> _Data shown_
*****

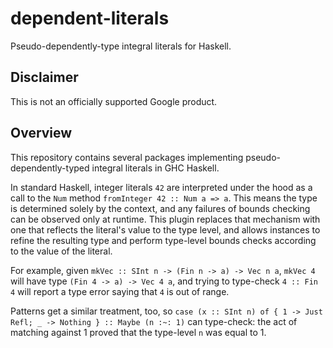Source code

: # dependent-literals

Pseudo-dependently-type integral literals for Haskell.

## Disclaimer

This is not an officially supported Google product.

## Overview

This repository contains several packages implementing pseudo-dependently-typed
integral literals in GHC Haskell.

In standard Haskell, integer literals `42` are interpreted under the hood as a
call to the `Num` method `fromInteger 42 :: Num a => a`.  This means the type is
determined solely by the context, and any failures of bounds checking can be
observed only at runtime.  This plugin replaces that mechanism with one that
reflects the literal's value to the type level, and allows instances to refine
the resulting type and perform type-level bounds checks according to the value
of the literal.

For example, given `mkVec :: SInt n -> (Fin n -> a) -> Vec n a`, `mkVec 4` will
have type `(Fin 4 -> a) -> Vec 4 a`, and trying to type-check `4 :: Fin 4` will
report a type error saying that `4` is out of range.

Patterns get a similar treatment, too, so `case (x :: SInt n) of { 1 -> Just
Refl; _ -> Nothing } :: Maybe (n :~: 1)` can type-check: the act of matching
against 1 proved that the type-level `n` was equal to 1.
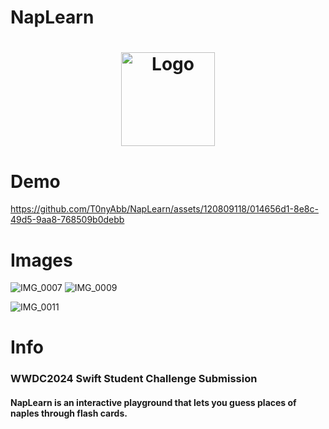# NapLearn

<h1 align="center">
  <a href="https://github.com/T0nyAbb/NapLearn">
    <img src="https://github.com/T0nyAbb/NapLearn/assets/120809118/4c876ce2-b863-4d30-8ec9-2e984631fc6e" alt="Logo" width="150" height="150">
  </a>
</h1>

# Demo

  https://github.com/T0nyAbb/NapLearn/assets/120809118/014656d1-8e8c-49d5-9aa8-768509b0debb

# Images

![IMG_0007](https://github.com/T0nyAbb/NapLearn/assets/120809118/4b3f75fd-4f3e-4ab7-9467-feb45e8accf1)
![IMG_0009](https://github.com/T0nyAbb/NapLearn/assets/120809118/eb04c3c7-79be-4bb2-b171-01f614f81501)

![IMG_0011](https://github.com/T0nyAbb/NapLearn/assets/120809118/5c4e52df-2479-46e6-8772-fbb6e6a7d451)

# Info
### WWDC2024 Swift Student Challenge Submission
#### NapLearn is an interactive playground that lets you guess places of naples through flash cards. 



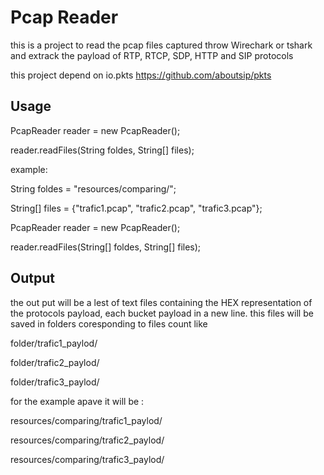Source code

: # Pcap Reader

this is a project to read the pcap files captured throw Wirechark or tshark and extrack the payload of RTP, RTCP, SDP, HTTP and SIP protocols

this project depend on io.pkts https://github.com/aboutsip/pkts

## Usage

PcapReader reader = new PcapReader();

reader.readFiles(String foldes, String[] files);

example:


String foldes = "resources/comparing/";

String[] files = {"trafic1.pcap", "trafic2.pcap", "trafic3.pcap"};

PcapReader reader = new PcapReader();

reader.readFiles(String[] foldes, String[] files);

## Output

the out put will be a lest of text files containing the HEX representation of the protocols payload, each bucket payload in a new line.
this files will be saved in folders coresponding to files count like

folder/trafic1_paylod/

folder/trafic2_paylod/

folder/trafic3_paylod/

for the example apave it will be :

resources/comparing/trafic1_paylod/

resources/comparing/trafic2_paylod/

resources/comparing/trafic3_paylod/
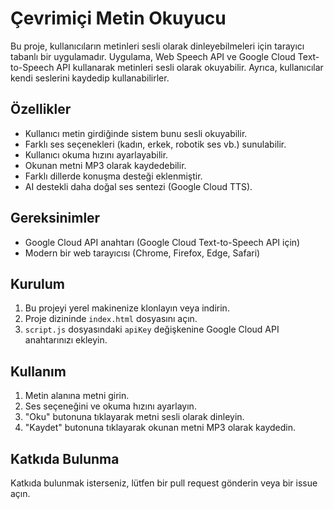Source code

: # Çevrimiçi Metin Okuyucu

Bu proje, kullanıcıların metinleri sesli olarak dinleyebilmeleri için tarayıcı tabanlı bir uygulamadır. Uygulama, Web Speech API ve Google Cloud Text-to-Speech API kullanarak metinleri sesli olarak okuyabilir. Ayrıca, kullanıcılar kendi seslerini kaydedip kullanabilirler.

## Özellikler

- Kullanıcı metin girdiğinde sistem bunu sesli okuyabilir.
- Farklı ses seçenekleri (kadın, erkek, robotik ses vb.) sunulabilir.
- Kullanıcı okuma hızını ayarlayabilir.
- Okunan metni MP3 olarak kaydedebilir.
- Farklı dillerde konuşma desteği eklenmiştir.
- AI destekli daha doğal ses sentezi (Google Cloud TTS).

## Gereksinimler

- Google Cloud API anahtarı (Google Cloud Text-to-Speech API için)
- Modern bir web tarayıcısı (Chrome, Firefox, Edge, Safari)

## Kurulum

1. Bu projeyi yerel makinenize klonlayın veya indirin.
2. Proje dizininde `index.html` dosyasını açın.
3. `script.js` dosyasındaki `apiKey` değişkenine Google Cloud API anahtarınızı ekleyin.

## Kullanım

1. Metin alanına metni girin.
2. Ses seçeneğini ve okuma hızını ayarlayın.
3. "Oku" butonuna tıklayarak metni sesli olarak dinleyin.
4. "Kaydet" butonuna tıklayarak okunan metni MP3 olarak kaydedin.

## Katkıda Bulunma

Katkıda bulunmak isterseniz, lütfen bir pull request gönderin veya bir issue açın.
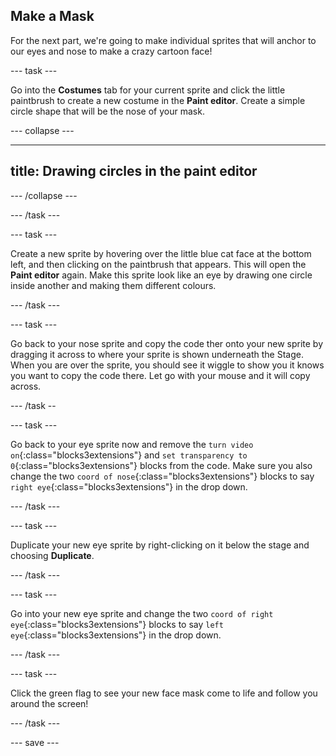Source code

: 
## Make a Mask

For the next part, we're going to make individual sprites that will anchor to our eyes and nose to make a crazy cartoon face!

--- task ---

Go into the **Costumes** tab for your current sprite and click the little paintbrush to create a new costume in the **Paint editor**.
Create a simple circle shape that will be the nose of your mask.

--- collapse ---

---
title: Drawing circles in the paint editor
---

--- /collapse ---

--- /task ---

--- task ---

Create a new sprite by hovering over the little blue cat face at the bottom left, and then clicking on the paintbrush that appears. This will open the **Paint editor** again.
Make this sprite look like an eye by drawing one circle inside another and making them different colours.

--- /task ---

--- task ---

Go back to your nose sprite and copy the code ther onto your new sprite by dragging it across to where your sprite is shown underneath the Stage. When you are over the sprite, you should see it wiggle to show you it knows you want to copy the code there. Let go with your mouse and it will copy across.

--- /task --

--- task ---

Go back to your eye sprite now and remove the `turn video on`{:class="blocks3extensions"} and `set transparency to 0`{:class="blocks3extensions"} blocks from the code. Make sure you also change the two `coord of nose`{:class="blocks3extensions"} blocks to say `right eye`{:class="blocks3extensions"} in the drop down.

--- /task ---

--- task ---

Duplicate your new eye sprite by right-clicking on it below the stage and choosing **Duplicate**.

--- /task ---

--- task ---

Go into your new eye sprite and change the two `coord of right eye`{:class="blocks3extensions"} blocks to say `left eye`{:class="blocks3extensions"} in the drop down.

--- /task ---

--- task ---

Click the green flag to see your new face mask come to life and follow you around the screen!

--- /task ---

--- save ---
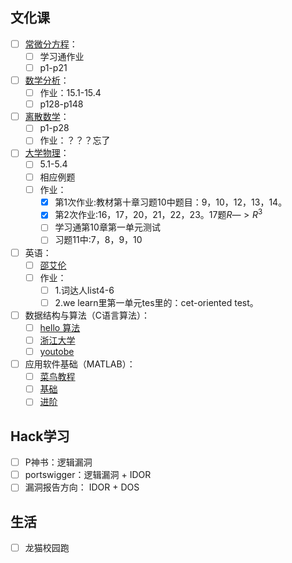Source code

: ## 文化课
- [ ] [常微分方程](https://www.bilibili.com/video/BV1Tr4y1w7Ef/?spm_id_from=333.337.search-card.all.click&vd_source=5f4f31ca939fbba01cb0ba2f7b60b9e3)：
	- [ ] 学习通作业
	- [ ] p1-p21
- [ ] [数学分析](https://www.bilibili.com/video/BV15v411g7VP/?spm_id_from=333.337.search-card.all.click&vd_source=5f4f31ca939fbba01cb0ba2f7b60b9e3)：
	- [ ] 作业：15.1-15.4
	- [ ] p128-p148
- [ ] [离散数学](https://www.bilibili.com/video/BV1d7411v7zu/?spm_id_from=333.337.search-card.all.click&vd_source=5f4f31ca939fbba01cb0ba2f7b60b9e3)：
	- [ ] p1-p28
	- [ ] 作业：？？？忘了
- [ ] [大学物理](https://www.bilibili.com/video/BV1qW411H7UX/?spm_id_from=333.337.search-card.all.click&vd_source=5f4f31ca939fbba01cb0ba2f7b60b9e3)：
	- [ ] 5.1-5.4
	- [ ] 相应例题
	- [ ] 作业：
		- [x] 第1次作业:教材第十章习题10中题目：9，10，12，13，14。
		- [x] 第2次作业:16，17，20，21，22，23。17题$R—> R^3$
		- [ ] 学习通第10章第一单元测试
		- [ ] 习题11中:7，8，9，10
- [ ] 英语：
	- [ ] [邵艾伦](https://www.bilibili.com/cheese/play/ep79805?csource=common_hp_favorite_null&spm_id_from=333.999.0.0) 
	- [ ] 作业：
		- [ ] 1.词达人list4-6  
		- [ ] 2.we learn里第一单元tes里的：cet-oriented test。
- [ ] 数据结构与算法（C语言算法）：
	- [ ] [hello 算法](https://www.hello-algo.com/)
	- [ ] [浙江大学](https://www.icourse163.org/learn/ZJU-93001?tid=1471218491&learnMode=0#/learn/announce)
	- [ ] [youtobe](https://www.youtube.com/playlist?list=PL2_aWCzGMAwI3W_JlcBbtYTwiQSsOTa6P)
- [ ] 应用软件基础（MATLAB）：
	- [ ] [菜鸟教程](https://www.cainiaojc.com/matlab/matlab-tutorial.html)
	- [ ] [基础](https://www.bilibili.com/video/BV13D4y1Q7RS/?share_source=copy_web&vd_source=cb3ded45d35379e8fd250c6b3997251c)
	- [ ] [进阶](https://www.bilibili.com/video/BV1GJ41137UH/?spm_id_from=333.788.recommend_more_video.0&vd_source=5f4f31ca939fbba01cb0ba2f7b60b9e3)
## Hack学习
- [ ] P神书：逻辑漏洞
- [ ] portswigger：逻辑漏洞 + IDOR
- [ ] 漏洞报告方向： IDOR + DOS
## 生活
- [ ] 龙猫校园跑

*****

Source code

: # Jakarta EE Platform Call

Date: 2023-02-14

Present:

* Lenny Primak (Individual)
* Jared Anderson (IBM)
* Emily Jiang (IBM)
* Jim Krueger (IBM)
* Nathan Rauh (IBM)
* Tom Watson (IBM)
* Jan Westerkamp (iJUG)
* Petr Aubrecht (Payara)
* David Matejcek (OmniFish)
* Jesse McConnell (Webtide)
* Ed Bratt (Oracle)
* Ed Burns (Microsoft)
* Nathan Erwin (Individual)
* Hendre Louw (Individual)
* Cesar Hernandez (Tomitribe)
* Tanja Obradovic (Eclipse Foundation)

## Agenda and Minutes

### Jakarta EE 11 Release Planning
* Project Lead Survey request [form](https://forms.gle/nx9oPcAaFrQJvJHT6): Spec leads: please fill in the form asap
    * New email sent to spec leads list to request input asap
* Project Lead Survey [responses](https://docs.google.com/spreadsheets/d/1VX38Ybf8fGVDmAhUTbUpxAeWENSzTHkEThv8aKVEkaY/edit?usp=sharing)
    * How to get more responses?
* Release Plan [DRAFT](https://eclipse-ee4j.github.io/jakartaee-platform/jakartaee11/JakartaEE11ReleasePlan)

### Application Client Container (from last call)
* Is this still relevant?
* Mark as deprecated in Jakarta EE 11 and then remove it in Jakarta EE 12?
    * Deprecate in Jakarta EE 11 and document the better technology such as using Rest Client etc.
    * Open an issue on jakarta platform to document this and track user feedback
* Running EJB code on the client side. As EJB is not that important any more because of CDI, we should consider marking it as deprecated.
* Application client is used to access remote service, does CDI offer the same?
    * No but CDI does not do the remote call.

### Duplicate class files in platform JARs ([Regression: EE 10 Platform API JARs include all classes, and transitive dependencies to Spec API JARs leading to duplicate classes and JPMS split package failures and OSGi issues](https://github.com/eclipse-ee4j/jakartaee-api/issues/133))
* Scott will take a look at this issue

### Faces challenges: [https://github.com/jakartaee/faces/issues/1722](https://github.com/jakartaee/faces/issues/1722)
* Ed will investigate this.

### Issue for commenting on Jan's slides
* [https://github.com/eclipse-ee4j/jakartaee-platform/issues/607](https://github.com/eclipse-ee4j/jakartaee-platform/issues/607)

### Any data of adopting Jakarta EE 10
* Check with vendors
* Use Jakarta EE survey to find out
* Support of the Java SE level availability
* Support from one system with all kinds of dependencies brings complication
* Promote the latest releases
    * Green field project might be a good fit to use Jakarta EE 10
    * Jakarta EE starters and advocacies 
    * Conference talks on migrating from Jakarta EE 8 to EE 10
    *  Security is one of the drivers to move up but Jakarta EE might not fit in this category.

*****

> _Task goal_
From the records above, copy exactly the lines starting at the one with "this files will" and ending at the one with "Çevrimiçi Metin Okuyucu", and no others. Pictures stay out.

> _Exercise solution_
this files will be saved in folders coresponding to files count like

folder/trafic1_paylod/

folder/trafic2_paylod/

folder/trafic3_paylod/

for the example apave it will be :

resources/comparing/trafic1_paylod/

resources/comparing/trafic2_paylod/

resources/comparing/trafic3_paylod/
Source code

: # Çevrimiçi Metin Okuyucu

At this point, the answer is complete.